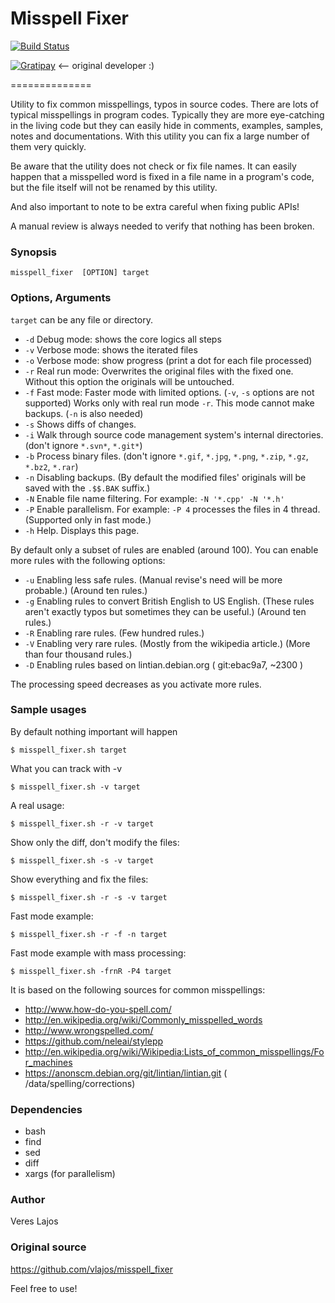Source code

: # Misspell Fixer

[![Build Status](https://travis-ci.org/ka7/misspell_fixer.svg?branch=master)](https://travis-ci.org/ka7/misspell_fixer)
<!-- [![Coverage Status](https://img.shields.io/coveralls/vlajos/misspell_fixer.svg)](https://coveralls.io/r/vlajos/misspell_fixer?branch=master)
[![Circle CI Build Status](https://circleci.com/gh/vlajos/misspell_fixer.svg?style=shield&circle-token=d5d85ed2985b507b547a98e2ace8c21a75395cc2)](https://circleci.com/gh/vlajos/misspell_fixer) -->
[![Gratipay](https://img.shields.io/gratipay/JSFiddle.svg)](https://gratipay.com/~vlajos/) <-- original developer :)

==============

Utility to fix common misspellings, typos in source codes. There are lots of typical misspellings in program codes.
Typically they are more eye-catching in the living code but they can easily hide in comments, examples, samples, notes and documentations.
With this utility you can fix a large number of them very quickly.

Be aware that the utility does not check or fix file names. It can easily happen that a misspelled word is fixed in a file name in a program's code, but
the file itself will not be renamed by this utility.

And also important to note to be extra careful when fixing public APIs!

A manual review is always needed to verify that nothing has been broken.

### Synopsis
    
    misspell_fixer	[OPTION] target

### Options, Arguments

`target` can be any file or directory.

* `-d` Debug mode: shows the core logics all steps
* `-v` Verbose mode: shows the iterated files
* `-o` Verbose mode: show progress (print a dot for each file processed)
* `-r` Real run mode: Overwrites the original files with the fixed one. Without this option the originals will be untouched.
* `-f` Fast mode: Faster mode with limited options. (`-v`, `-s` options are not supported) Works only with real run mode `-r`. This mode cannot make backups. (`-n` is also needed)
* `-s` Shows diffs of changes.
* `-i` Walk through source code management system's internal directories. (don't ignore `*.svn*`, `*.git*`)
* `-b` Process binary files. (don't ignore `*.gif`, `*.jpg`, `*.png`, `*.zip`, `*.gz`, `*.bz2`, `*.rar`)
* `-n` Disabling backups. (By default the modified files' originals will be saved with the `.$$.BAK` suffix.)
* `-N` Enable file name filtering. For example: `-N '*.cpp' -N '*.h'`
* `-P` Enable parallelism. For example: `-P 4` processes the files in 4 thread. (Supported only in fast mode.)
* `-h` Help. Displays this page.

By default only a subset of rules are enabled (around 100). You can enable more rules with the following options:

* `-u` Enabling less safe rules. (Manual revise's need will be more probable.) (Around ten rules.)
* `-g` Enabling rules to convert British English to US English. (These rules aren't exactly typos but sometimes they can be useful.) (Around ten rules.)
* `-R` Enabling rare rules. (Few hundred rules.)
* `-V` Enabling very rare rules. (Mostly from the wikipedia article.) (More than four thousand rules.)
* `-D` Enabling rules based on lintian.debian.org  ( git:ebac9a7, ~2300 )

The processing speed decreases as you activate more rules.

### Sample usages

By default nothing important will happen

    $ misspell_fixer.sh target

What you can track with -v

    $ misspell_fixer.sh -v target

A real usage:

    $ misspell_fixer.sh -r -v target

Show only the diff, don't modify the files:

    $ misspell_fixer.sh -s -v target

Show everything and fix the files:

    $ misspell_fixer.sh -r -s -v target

Fast mode example:

    $ misspell_fixer.sh -r -f -n target

Fast mode example with mass processing:

    $ misspell_fixer.sh -frnR -P4 target

It is based on the following sources for common misspellings:

* http://www.how-do-you-spell.com/
* http://en.wikipedia.org/wiki/Commonly_misspelled_words
* http://www.wrongspelled.com/
* https://github.com/neleai/stylepp
* http://en.wikipedia.org/wiki/Wikipedia:Lists_of_common_misspellings/For_machines
* https://anonscm.debian.org/git/lintian/lintian.git ( /data/spelling/corrections)

### Dependencies

* bash
* find
* sed
* diff
* xargs (for parallelism)

### Author

Veres Lajos 

### Original source

https://github.com/vlajos/misspell_fixer

Feel free to use!
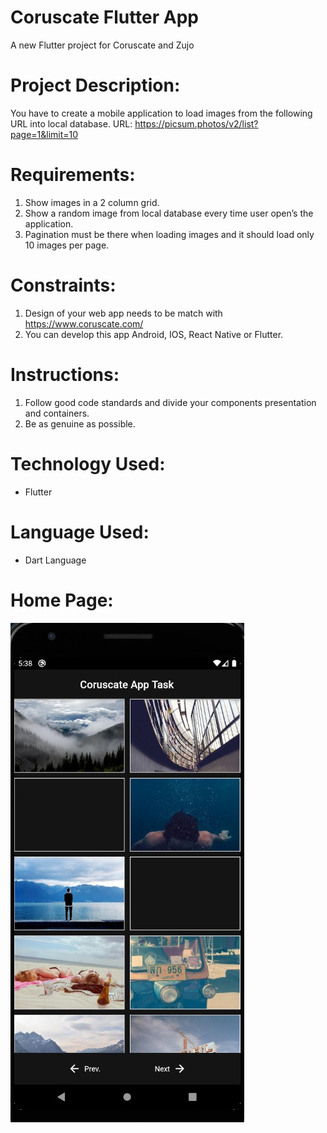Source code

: # Coruscate Flutter App

A new Flutter project for Coruscate and Zujo

# Project Description:

You have to create a mobile application to load images from the following URL
into local database.
URL: https://picsum.photos/v2/list?page=1&limit=10

# Requirements:

1) Show images in a 2 column grid.
2) Show a random image from local database every time user open’s the
   application.
3) Pagination must be there when loading images and it should load only 10 images
   per page.
   
# Constraints:

1) Design of your web app needs to be match with https://www.coruscate.com/
2) You can develop this app Android, IOS, React Native or Flutter.

# Instructions:
1) Follow good code standards and divide your components presentation and
   containers.
2) Be as genuine as possible.

# Technology Used:

* Flutter

# Language Used:

* Dart Language
# Home Page:

![Home Page](ss/home.jpeg)





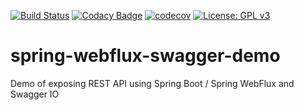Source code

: [![Build Status](https://travis-ci.com/rednavis/spring-webflux-swagger-demo.svg?branch=master)](https://travis-ci.com/rednavis/spring-webflux-swagger-demo)
[![Codacy Badge](https://api.codacy.com/project/badge/Grade/143579ed76ba41e88c2d0a1d8744a48d)](https://app.codacy.com/gh/rednavis/spring-webflux-swagger-demo?utm_source=github.com&utm_medium=referral&utm_content=rednavis/spring-webflux-swagger-demo&utm_campaign=Badge_Grade_Dashboard)
[![codecov](https://codecov.io/gh/rednavis/spring-webflux-swagger-demo/branch/master/graph/badge.svg)](https://codecov.io/gh/rednavis/spring-webflux-swagger-demo)
[![License: GPL v3](https://img.shields.io/badge/License-GPLv3-blue.svg)](https://www.gnu.org/licenses/gpl-3.0)

# spring-webflux-swagger-demo
Demo of exposing REST API using Spring Boot / Spring WebFlux and Swagger IO
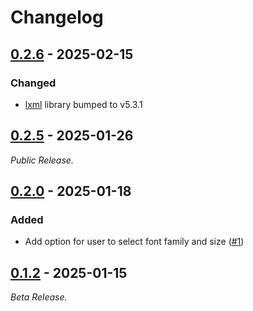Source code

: # Changelog

## [0.2.6][0.2.6] - 2025-02-15

### Changed

* [lxml](https://lxml.de) library bumped to v5.3.1

<!--------------------------------------------------------------------->

## [0.2.5][0.2.5] - 2025-01-26

_Public Release._

<!--------------------------------------------------------------------->

## [0.2.0][0.2.0] - 2025-01-18

### Added

* Add option for user to select font family and size ([#1][issue1])

<!--------------------------------------------------------------------->

## [0.1.2][0.1.2] - 2025-01-15

_Beta Release._

[0.1.2]: https://github.com/geozeke/smvp/releases/tag/v0.1.2
[issue1]: https://github.com/geozeke/smvp/issues/1
[0.2.0]: https://github.com/geozeke/smvp/releases/tag/v0.2.0
[0.2.5]: https://github.com/geozeke/smvp/releases/tag/v0.2.5
[0.2.6]: https://github.com/geozeke/smvp/releases/tag/v0.2.6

+ + + + + + +

● REQUIREMENT:
In the entries above, find each line with the word "when" and copy it.

● TASK RESULT:
And also important to note to be extra careful when fixing public APIs!
3) Pagination must be there when loading images and it should load only 10 images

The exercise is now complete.